В те минуты, над полуистлевшей книжкой, я ощутила прилив острого, обжигающего счастья — словно взмыла вверх на дельтаплане: я им гордилась. Не как отцом, нет, — для этого он был уже слишком далеко во времени, — а как человеком, которым могла бы восхищаться, если бы встретила сейчас. Бог знает с каких пор мне не встречались такие люди (может, они и в самом деле все повымерли?!), и неудовлетворенная потребность в них — не обязательно среди близкого окружения, я и на расстоянии согласна восхищаться, было бы чем! — эта потребность с годами все сильнее подсасывала изнутри, оборачиваясь чем-то вроде авитаминоза или сексуального голода, — а тут на меня будто живой водой плеснули: как же так, не замечая, бормотала я вслух, как же так могло случиться, — отложив книжку, бродила по комнате, будто пытаясь на ощупь отыскать потерянную вещь, и снова падала в кресло, невидящим взглядом — на ту же страницу, мысль петляла, спотыкалась сама об себя, все не решаясь упереться в окончательно четкую формулировку: как же так могло случиться, что я ничего о нем не знаю и уже никогда не узнаю, ничего не осталось, никаких свидетельств о его жизни — той, какой она была на самом деле: он не писал частных писем, не вел дневник, не оставил никаких слепков своего внутреннего «я», по которым я теперь могла бы взять след, — ничего, кроме случайной пометки на полях случайной книжки…
«Вот!!!»
С тех пор я верю оброненным мелочам — гораздо больше, чем готовым историям, которые кто-то для меня уже выпотрошил, зажарил, заправил и подал на стол.

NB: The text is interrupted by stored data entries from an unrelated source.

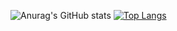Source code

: ![Anurag's GitHub stats](https://github-readme-stats.vercel.app/api?username=dhjp&show_icons=true&theme=radical)
[![Top Langs](https://github-readme-stats.vercel.app/api/top-langs/?username=dhjp&layout=compact)](https://github.com/anuraghazra/github-readme-stats)
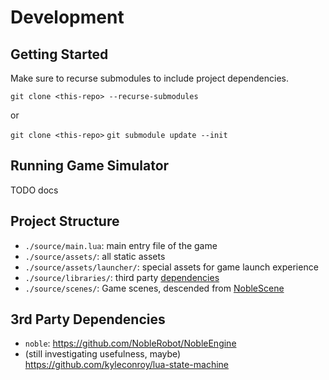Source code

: 
# Development

## Getting Started

Make sure to recurse submodules to include project dependencies.  

`git clone <this-repo> --recurse-submodules`

or

`git clone <this-repo>`
`git submodule update --init`

## Running Game Simulator

TODO docs

## Project Structure

- `./source/main.lua`: main entry file of the game
- `./source/assets/`: all static assets
- `./source/assets/launcher/`: special assets for game launch experience
- `./source/libraries/`: third party [dependencies](#dependencies)
- `./source/scenes/`: Game scenes, descended from [NobleScene](https://noblerobot.github.io/NobleEngine/classes/NobleScene.html)

## 3rd Party Dependencies

- `noble`: https://github.com/NobleRobot/NobleEngine
- (still investigating usefulness, maybe) https://github.com/kyleconroy/lua-state-machine 

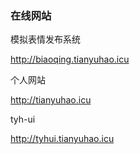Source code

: ### 在线网站

模拟表情发布系统

http://biaoqing.tianyuhao.icu

个人网站

http://tianyuhao.icu

tyh-ui

http://tyhui.tianyuhao.icu

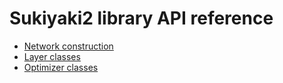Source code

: # Sukiyaki2 library API reference

- [Network construction](classes/network.html)
- [Layer classes](classes/layer.html)
- [Optimizer classes](classes/optimizer.html)
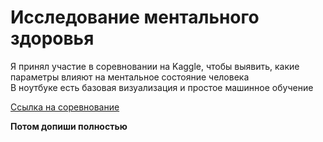 # Исследование ментального здоровья 

Я принял участие в соревновании на Kaggle, чтобы выявить, какие параметры влияют на ментальное состояние человека
<br>
В ноутбуке есть базовая визуализация и простое машинное обучение

[Ссылка на соревнование](https://www.kaggle.com/competitions/playground-series-s4e11/overview)

**Потом допиши полностью**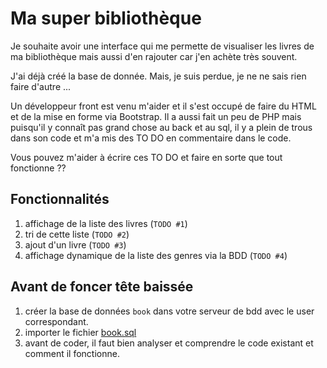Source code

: 
# Ma super bibliothèque

Je souhaite avoir une interface qui me permette de visualiser les livres de ma bibliothèque mais aussi d'en rajouter car j'en achète très souvent.

J'ai déjà créé la base de donnée. Mais, je  suis perdue, je ne ne sais rien faire d'autre ...

Un développeur front est venu m'aider et il s'est occupé de faire du HTML et de la mise en forme via Bootstrap. Il a aussi fait un peu de PHP mais puisqu'il y connaît pas grand chose au back et au sql, il y a plein de trous dans son code et m'a mis des TO DO en commentaire dans le code.

Vous pouvez m'aider à écrire ces TO DO et faire en sorte que tout fonctionne ??


## Fonctionnalités

 1. affichage de la liste des livres (`TODO #1`)
 2. tri de cette liste (`TODO #2`)
 3. ajout d'un livre (`TODO #3`)
 4. affichage dynamique de la liste des genres via la BDD (`TODO #4`)

## Avant de foncer tête baissée


1. créer la base de données `book` dans votre serveur de bdd avec le user correspondant.
2. importer le fichier [book.sql](docs/book.sql)
3. avant de coder, il faut bien analyser et comprendre le code existant et comment il fonctionne.

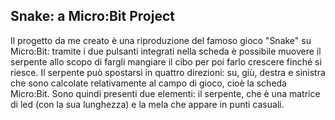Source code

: ## Snake: a Micro:Bit Project

Il progetto da me creato è una riproduzione del famoso gioco "Snake" su Micro:Bit:
tramite i due pulsanti integrati nella scheda è possibile muovere il serpente allo
scopo di fargli mangiare il cibo per poi farlo crescere finché si riesce. Il serpente può
spostarsi in quattro direzioni: su, giù, destra e sinistra che sono calcolate
relativamente al campo di gioco, cioè la scheda Micro:Bit. Sono quindi presenti due
elementi: il serpente, che è una matrice di led (con la sua lunghezza) e la mela che
appare in punti casuali.
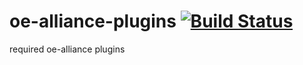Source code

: oe-alliance-plugins [![Build Status](https://travis-ci.org/oe-alliance/oe-alliance-plugins.svg?branch=master)](https://travis-ci.org/oe-alliance/oe-alliance-plugins)
===================

required oe-alliance plugins 
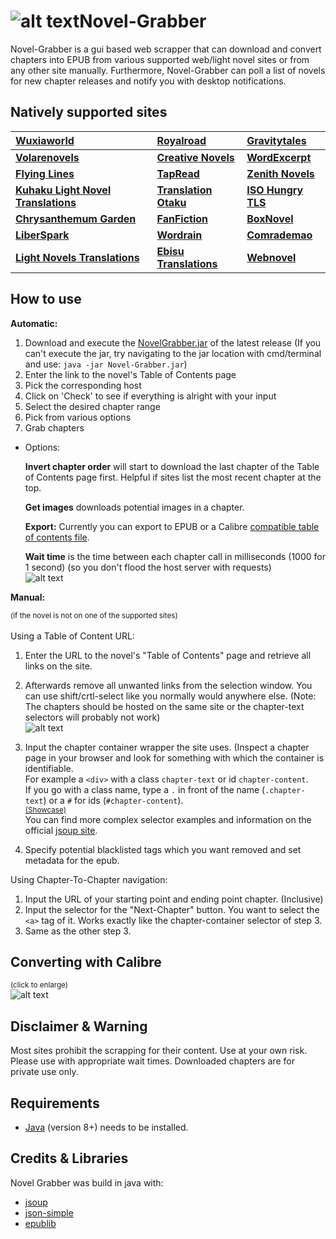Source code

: # ![alt text](https://i.imgur.com/LrV2tLe.png)Novel-Grabber
Novel-Grabber is a gui based web scrapper that can download and convert chapters into EPUB from various supported web/light novel sites or from any other site manually. Furthermore,  Novel-Grabber can poll a list of novels for new chapter releases and notify you with desktop notifications.


## Natively supported sites

| [Wuxiaworld](https://wuxiaworld.com/) | [Royalroad](https://royalroad.com/) | [Gravitytales](https://gravitytales.com/)|
| :--- | :--- | :--- |
| <b>[Volarenovels](https://volarenovels.com/)</b>| <b>[Creative Novels](https://https://creativenovels.com/.com/)</b> | <b>[WordExcerpt](https://wordexcerpt.com/)</b>|
| <b>[Flying Lines](https://www.flying-lines.com/)</b> | <b>[TapRead](https://www.tapread.com/)</b> | <b>[Zenith Novels](https://zenithnovels.com/)</b>|
| <b>[Kuhaku Light Novel Translations](https://kuhakulightnoveltranslations.com/)</b> | <b>[Translation Otaku](https://translatinotaku.net/)</b> | <b>[ISO Hungry TLS](https://isohungrytls.com/)</b>|
| <b>[Chrysanthemum Garden](https://chrysanthemumgarden.com/)</b> | <b>[FanFiction](https://fanfiction.net/)</b> | <b>[BoxNovel](https://boxnovel.com/)</b>|
| <b>[LiberSpark](https://liberspark.com/)</b> |<b>[Wordrain](https://wordrain69.com/)</b> | <b>[Comrademao](https://comrademao.com/)</b>|
| <b>[Light Novels Translations](https://lightnovelstranslations.com/)</b> | <b>[Ebisu Translations](https://ebisutranslations.com/)</b> | <b>[Webnovel](https://webnovel.com/)</b>
## How to use
<strong>Automatic:</strong>

1. Download and execute the [NovelGrabber.jar](https://github.com/Flameish/Novel-Grabber/releases/latest) of the latest release
(If you can't execute the jar, try navigating to the jar location with cmd/terminal and use: `java -jar Novel-Grabber.jar`)
2. Enter the link to the novel's Table of Contents page
3. Pick the corresponding host
4. Click on 'Check' to see if everything is alright with your input
5. Select the desired chapter range
6. Pick from various options
7. Grab chapters

* Options:

   <b>Invert chapter order</b> will start to download the last chapter of the Table of Contents page first. Helpful if sites list the most recent chapter at the top.
   
   <b>Get images</b> downloads potential images in a chapter.
   
   <b>Export:</b> Currently you can export to EPUB or a Calibre <a href="#converting">compatible table of contents file</a>.
   
   <b>Wait time</b> is the time between each chapter call in milliseconds (1000 for 1 second) (so you don't flood the host server with requests)<br>
   ![alt text](https://i.imgur.com/CEXUTZk.png)

<strong>Manual:</strong>

<small>(if the novel is not on one of the supported sites)</small><br><br>
Using a Table of Content URL:</strong>
1. Enter the URL to the novel's "Table of Contents" page and retrieve all links on the site. 

2. Afterwards remove all unwanted links from the selection window. You can use shift/crtl-select like you normally would anywhere else. (Note: The chapters should be hosted on the same site or the chapter-text selectors will probably not work)<br>
![alt text](https://i.imgur.com/j9TbP0l.gif)

3. Input the chapter container wrapper the site uses. (Inspect a chapter page in your browser and look for something with which the container is identifiable. <br>
For example a `<div>` with a class `chapter-text` or id `chapter-content`. <br>
If you go with a class name, type a `.` in front of the name (`.chapter-text`) or a `#` for ids (`#chapter-content`). <br>
<small><a href="https://i.imgur.com/NGWjmUo.gif">(Showcase)</a></small><br>
You can find more complex selector examples and information on the official [jsoup site](https://jsoup.org/cookbook/extracting-data/selector-syntax).<br>

4. Specify potential blacklisted tags which you want removed and set metadata for the epub.

Using Chapter-To-Chapter navigation:
1. Input the URL of your starting point and ending point chapter. (Inclusive)
2. Input the selector for the "Next-Chapter" button. You want to select the `<a>` tag of it. Works exactly like the chapter-container selector of step 3.
3. Same as the other step 3.

## <span id="converting">Converting with Calibre</span>
<small>(click to enlarge)</small><br>
![alt text](https://i.imgur.com/DBtrXPh.gif)<br>

## Disclaimer & Warning
Most sites prohibit the scrapping for their content. Use at your own risk. 
Please use with appropriate wait times. Downloaded chapters are for private use only.

## Requirements
* [Java](https://www.java.com/en/) (version 8+) needs to be installed.

## Credits & Libraries 
Novel Grabber was build in java with: <br>
 * [jsoup](https://www.jsoup.org/)
 * [json-simple](https://code.google.com/archive/p/json-simple/)
 * [epublib](https://github.com/psiegman/epublib)
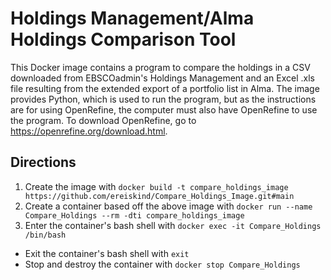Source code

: # Holdings Management/Alma Holdings Comparison Tool
This Docker image contains a program to compare the holdings in a CSV downloaded from EBSCOadmin's Holdings Management and an Excel .xls file resulting from the extended export of a portfolio list in Alma. The image provides Python, which is used to run the program, but as the instructions are for using OpenRefine, the computer must also have OpenRefine to use the program. To download OpenRefine, go to https://openrefine.org/download.html.

## Directions
1. Create the image with `docker build -t compare_holdings_image https://github.com/ereiskind/Compare_Holdings_Image.git#main`
2. Create a container based off the above image with `docker run --name Compare_Holdings --rm -dti compare_holdings_image`
3. Enter the container's bash shell with `docker exec -it Compare_Holdings /bin/bash`

* Exit the container's bash shell with `exit`
* Stop and destroy the container with `docker stop Compare_Holdings`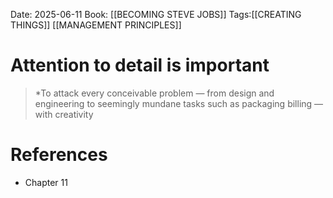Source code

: Date: 2025-06-11
Book: [[BECOMING STEVE JOBS]]
Tags:[[CREATING THINGS]] [[MANAGEMENT PRINCIPLES]] 

# Attention to detail is important

>*To attack every conceivable problem — from design and engineering to seemingly mundane tasks such as packaging billing — with creativity 
# References 
- Chapter 11 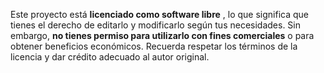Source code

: Este proyecto está **licenciado como software libre** , lo que significa que tienes el derecho de editarlo y modificarlo según tus necesidades. Sin embargo, **no tienes permiso para utilizarlo con fines comerciales** o para obtener beneficios económicos. Recuerda respetar los términos de la licencia y dar crédito adecuado al autor original.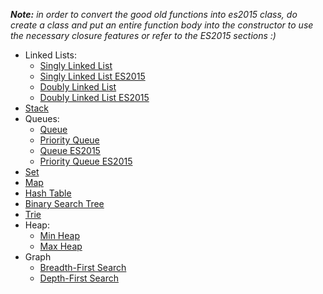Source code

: *__Note:__ in order to convert the good old functions into es2015 class, do create a class and put an entire function body into the constructor to use the necessary closure features or refer to the ES2015 sections :)*

- Linked Lists:
  - [Singly Linked List](./linked-list.js)
  - [Singly Linked List ES2015](./linked-list-es2015.js)
  - [Doubly Linked List](./dbly-linked.js)
  - [Doubly Linked List ES2015](./dbly-linked-es2015.js)
- [Stack](./stack.js)
- Queues:
  - [Queue](./queue.js)
  - [Priority Queue](./priority-queue.js)
  - [Queue ES2015](./queue-es2015.js)
  - [Priority Queue ES2015](./priority-queue-es2015.js)
- [Set](./sets.js)
- [Map](./maps.js)
- [Hash Table](./hash-tables.js)
- [Binary Search Tree](./binary-search-tree.js)
- [Trie](./trie.js)
- Heap:
  - [Min Heap](./min-heap.js)
  - [Max Heap](./max-heap.js)
- Graph
  - [Breadth-First Search](./gr-brtr.html)
  - [Depth-First Search](./gr-dfsr.html)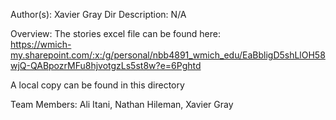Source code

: Author(s): Xavier Gray
Dir Description: N/A

Overview:
The stories excel file can be found here:<br>
https://wmich-my.sharepoint.com/:x:/g/personal/nbb4891_wmich_edu/EaBbligD5shLlOH58wjQ-QABpozrMFu8hjvotgzLs5st8w?e=6Pghtd

A local copy can be found in this directory

 <p>Team Members: Ali Itani, Nathan Hileman, Xavier Gray</p>   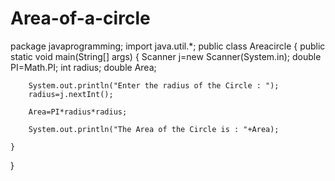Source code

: # Area-of-a-circle
package javaprogramming;
import java.util.*;
public class Areacircle {
	public static void main(String[] args) {
		Scanner j=new Scanner(System.in);
		double PI=Math.PI;
		int radius;
		double Area;
		
		System.out.println("Enter the radius of the Circle : ");
		radius=j.nextInt();
		
		Area=PI*radius*radius;
		
		System.out.println("The Area of the Circle is : "+Area);

	}


}
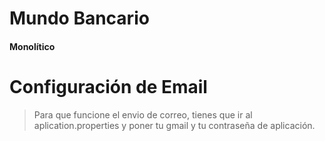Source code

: # Mundo Bancario
#### Monolítico
# Configuración de Email

> Para que funcione el envio de correo, tienes que ir al aplication.properties y poner tu gmail y tu contraseña de aplicación.
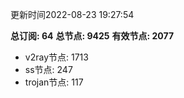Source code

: 更新时间2022-08-23 19:27:54

**总订阅: 64**
**总节点: 9425**
**有效节点: 2077**
- v2ray节点: 1713
- ss节点: 247
- trojan节点: 117
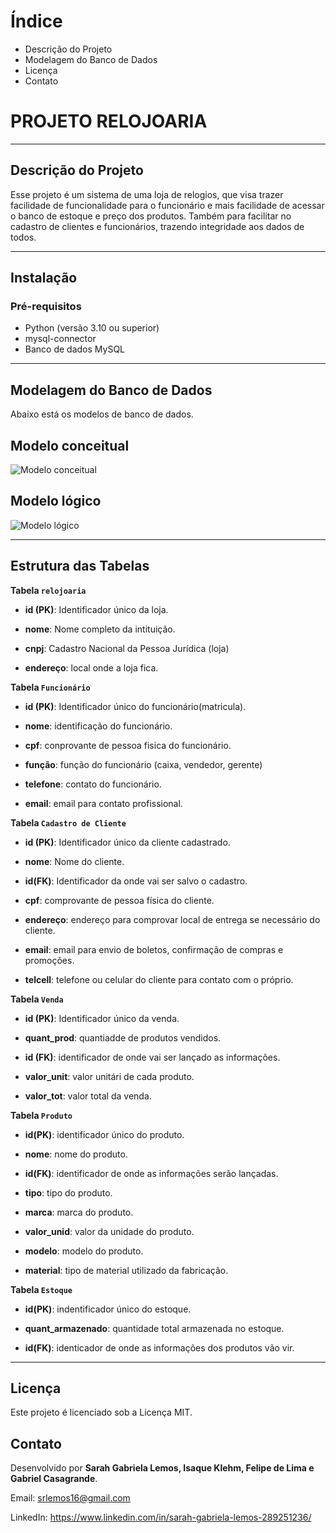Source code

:# **Índice**

- Descrição do Projeto
- Modelagem do Banco de Dados
- Licença
- Contato


# **PROJETO RELOJOARIA**
---

## Descrição do Projeto

 Esse projeto é um sistema de uma loja de relogios, que visa trazer facilidade de funcionalidade para o funcionário
  e mais facilidade de acessar o banco de estoque e preço dos produtos.
  Também para facilitar no cadastro de clientes e funcionários, trazendo integridade aos dados de todos.

---

## Instalação

### Pré-requisitos

- Python (versão 3.10 ou superior)
- mysql-connector
- Banco de dados MySQL

---

## Modelagem do Banco de Dados
Abaixo está os modelos de banco de dados.

**Modelo conceitual**
---
![Modelo conceitual]([https://github.com/Sarahlemonede](https://github.com/Sarahlemonede09/PROJETO-RELOJOARIA/blob/main/MODELO-CONCEITUAL.BD.pdf))

**Modelo lógico**
---
![Modelo lógico]([https://github.com/](https://github.com/Sarahlemonede09/PROJETO-RELOJOARIA/blob/main/TABELA-FISICA.BD.pdf))

---

## Estrutura das Tabelas

**Tabela `relojoaria`**

 - **id (PK)**: Identificador único da loja.


- **nome**: Nome completo da intituição.


- **cnpj**: Cadastro Nacional da Pessoa Jurídica (loja)


- **endereço**: local onde a loja fica.



 **Tabela `Funcionário`**

- **id (PK)**: Identificador único do funcionário(matricula).


- **nome**: identificação do funcionário.


- **cpf**: conprovante de pessoa fisica do funcionário.


- **função**: função do funcionário (caixa, vendedor, gerente)


- **telefone**: contato do funcionário.


- **email**: email para contato profissional.



 **Tabela `Cadastro de Cliente`**



- **id (PK)**: Identificador único da cliente cadastrado.


- **nome**: Nome do cliente.


- **id(FK)**: Identificador da onde vai ser salvo o cadastro.


- **cpf**: comprovante de pessoa física do cliente.


- **endereço**: endereço para comprovar local de entrega se necessário do cliente.


- **email**: email para envio de boletos, confirmação de compras e promoções.


- **telcell**: telefone ou celular do cliente para contato com o próprio.



**Tabela `Venda`**



- **id (PK)**: Identificador único da venda.


- **quant_prod**: quantiadde de produtos vendidos.


- **id (FK)**: identificador de onde vai ser lançado as informações.


- **valor_unit**: valor unitári de cada produto.


- **valor_tot**: valor total da venda.



**Tabela `Produto`**



- **id(PK)**: identificador único do  produto.


- **nome**: nome do produto.


- **id(FK)**: identificador de onde as informações serão lançadas.


- **tipo**: tipo do produto.


- **marca**: marca do produto.


- **valor_unid**: valor da unidade do produto.


- **modelo**: modelo do produto.


- **material**: tipo de material utilizado da fabricação.



**Tabela `Estoque`**



- **id(PK)**: indentificador único do estoque.


- **quant_armazenado**: quantidade total armazenada no estoque.


- **id(FK)**: identicador de onde as informações dos produtos vão vir.



---

## Licença

Este projeto é licenciado sob a Licença MIT.

## Contato

Desenvolvido por **Sarah Gabriela Lemos, Isaque Klehm, Felipe de Lima e Gabriel Casagrande**. 


Email: srlemos16@gmail.com


LinkedIn: https://www.linkedin.com/in/sarah-gabriela-lemos-289251236/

Я верю уцелевшим жестам и пометкам в книгах, запечатленным на любительских снимках случайным гримаскам и неправильно надгрызенным мундштукам: я — детектив Коломбо начала нового века (не смейся, пожалуйста!). Я знаю, что эти останки погибших цивилизаций — многих-многих погибших цивилизаций, когда-то существовавших под человеческими именами, — не врут. Если вообще есть способ что-либо понять о чужой жизни (тут со своей собственной попробуй разберись!), то только вот так («вот!!!»). Все остальное мы уже слышали, всем остальным мы уже накушались, спасибо...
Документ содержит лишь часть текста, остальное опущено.